Wolf alzò le spalle. "Sembro così esperto in tutto?"

"Secondo me fai di tutto per sembrarlo."

"Uuh, la tigre tira fuori gli artigli!"

"Credi di essere l'unico psicologo a questo tavolo?"

"Tu sei una ragazza piena di sorprese, Beatrice."

Un altro complimento mai sentito. Di solito passava per quella noiosa. "Senti, posso chiederti una cosa?"

"Naturale."

"Come mai hai scelto proprio quella moto?"

Wolf fece una faccia stupita. "Perché questa domanda? È una bella moto, che c'è di strano?"

"Non so... pensavo che piacesse solo a... ehm..."

Wolf sogghignò; ecco di nuovo la volpe in agguato. "Solo ai ricconi esibizionisti con problemi di autostima?"

"Io non..."

"Tranquilla," fece lui con un gesto vago della mano, "quella gente non piace nemmeno a me. No, la scelta della moto per quanto mi riguarda è stata dettata da motivi che non c'entrano nulla con l'esibizionismo gratuito."

"Ovvero?"

"Davvero ti interessa?"

Beatrice annuì. C'era qualcosa di lui che non la interessava?

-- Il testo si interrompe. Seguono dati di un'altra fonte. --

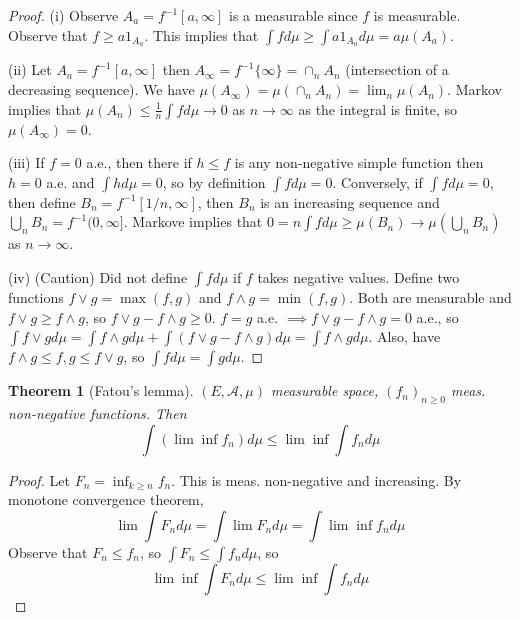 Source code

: \documentclass{article}
\theoremstyle{definition}
\theoremstyle{remark}
\theoremstyle{plain}
\newtheorem{thm}[defn]{Theorem}
\begin{document}
\begin{proof}
    (i) Observe $A_a=f^{-1}[a,\infty]$ is a measurable since $f$ is measurable. Observe that $f\ge a1_{A_a}$. This implies that $\int fd\mu\ge \int a1_{A_a}d\mu=a\mu(A_a)$.

    (ii) Let $A_a=f^{-1}[a,\infty]$ then $A_\infty=f^{-1}\{\infty\}=\cap_nA_n$ (intersection of a decreasing sequence). We have $\mu(A_\infty)=\mu(\cap_nA_n)=\lim_n\mu(A_n)$. Markov implies that $\mu(A_n)\le \frac{1}{n}\int fd\mu\to 0$ as $n\to\infty$ as the integral is finite, so $\mu(A_\infty)=0$.

    (iii) If $f=0$ a.e., then there if $h\le f$ is any non-negative simple function then $h=0$ a.e. and $\int hd\mu=0$, so by definition $\int fd\mu=0$. Conversely, if $\int fd\mu=0$, then define $B_n=f^{-1}[1/n,\infty]$, then $B_n$ is an increasing sequence and $\bigcup_nB_n=f^{-1}(0,\infty]$. Markove implies that $0=n\int fd\mu\ge \mu(B_n)\to \mu(\bigcup_nB_n)$ as $n\to\infty$. 

    (iv) (Caution) Did not define $\int fd\mu$ if $f$ takes negative values. Define two functions $f\vee g=\max(f,g)$ and $f\wedge g=\min(f,g)$. Both are measurable and $f\vee g\ge f\wedge g$, so $f\vee g-f\wedge g\ge 0$. $f=g$ a.e. $\implies f\vee g-f\wedge g=0$ a.e., so $\int f\vee gd\mu=\int f\wedge gd\mu+\int(f\vee g-f\wedge g)d\mu=\int f\wedge gd\mu$. Also, have $f\wedge g\le f,g\le f\vee g$, so $\int fd\mu=\int gd\mu$.
\end{proof}
\begin{thm}[Fatou's lemma]
    $(E,\mathcal{A},\mu)$ measurable space, $(f_n)_{n\ge0}$ meas. non-negative functions. Then
    \[\int(\lim\inf f_n)d\mu\le\lim\inf\int f_nd\mu\]
\end{thm}
\begin{proof}
    Let $F_n=\inf_{k\ge n}f_n$. This is meas. non-negative and increasing. By monotone convergence theorem,
    \[\lim \int F_nd\mu=\int\lim F_nd\mu=\int\lim\inf f_nd\mu\]
    Observe that $F_n\le f_n$, so $\int F_n\le\int f_nd\mu$, so
    \[\lim\inf\int F_nd\mu\le\lim\inf\int f_nd\mu\]
\end{proof}
\end{document}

"Il vero motivo è che se posso cerco di muovermi il più velocemente possibile, ma al tempo stesso anche di danneggiare il meno possibile l'ambiente."

"Cosa?"

"È molto semplice, Bea. Primo, la moto a sospensione è elettrica e quindi non inquina."

"Uh... non ci avevo pensato."

"Secondo, non ha pneumatici né freni meccanici e quindi non produce polveri sottili."

"Wow... non avevo pensato nemmeno a questo. Ma come funziona esattamente?"

"Un giorno veicoli come quello diventeranno obbligatori a Revolution City; funzionano grazie a campi magnetici che interagiscono con l'asfalto della città. Virginia l'ha fatto modificare apposta in quasi tutte le strade. Dovrebbero aver finito di sistemare tutto per il duemilasettanta."

"Virginia... non è strano essere governati da una macchina? Tu non ci pensi mai? È... boh, se ci penso mi fa impressione."

"Bea, Virginia è più di una macchina. Non possiamo sapere cosa le passi precisamente per la testa, ma finora si è comportata bene."

"Tu hai fede nella tecnologia, Wolf?"

"Assoluta. Tu no, vero?"

"No... mi spaventa."

"Più la conoscerai, meno ti farà paura; funziona così per tutto."

La cena arrivò in tavola con discrezione. Beatrice assaggiò subito il vino che il cameriere aveva provveduto a versare nei bicchieri dopo averlo fatto assaggiare a Wolf.

"Wow! È... fresco. Sa di... mmm..."

"Sa d'Italia."

Beatrice sorrise. "Sei mai stato in Italia?"

"Diverse volte."

"Per..."

"Lavoro."

"Nulla di romantico, quindi." L'affermazione aveva un tono che implicava una domanda, ma Beatrice si rese conto di averla formulata inconsciamente in quel modo. Si stupì di sé stessa. Stava... guardò Wolf, poi guardò il vino, poi di nuovo Wolf. Ci stava provando con lui?

"Nella mia vita non c'è molto di romantico," rispose Wolf.

In quel momento Beatrice seppe che a quel tavolo erano in corso due conversazioni, una fatta di parole e una fatta di tutto il resto; e improvvisamente si sentì spaventata e felice.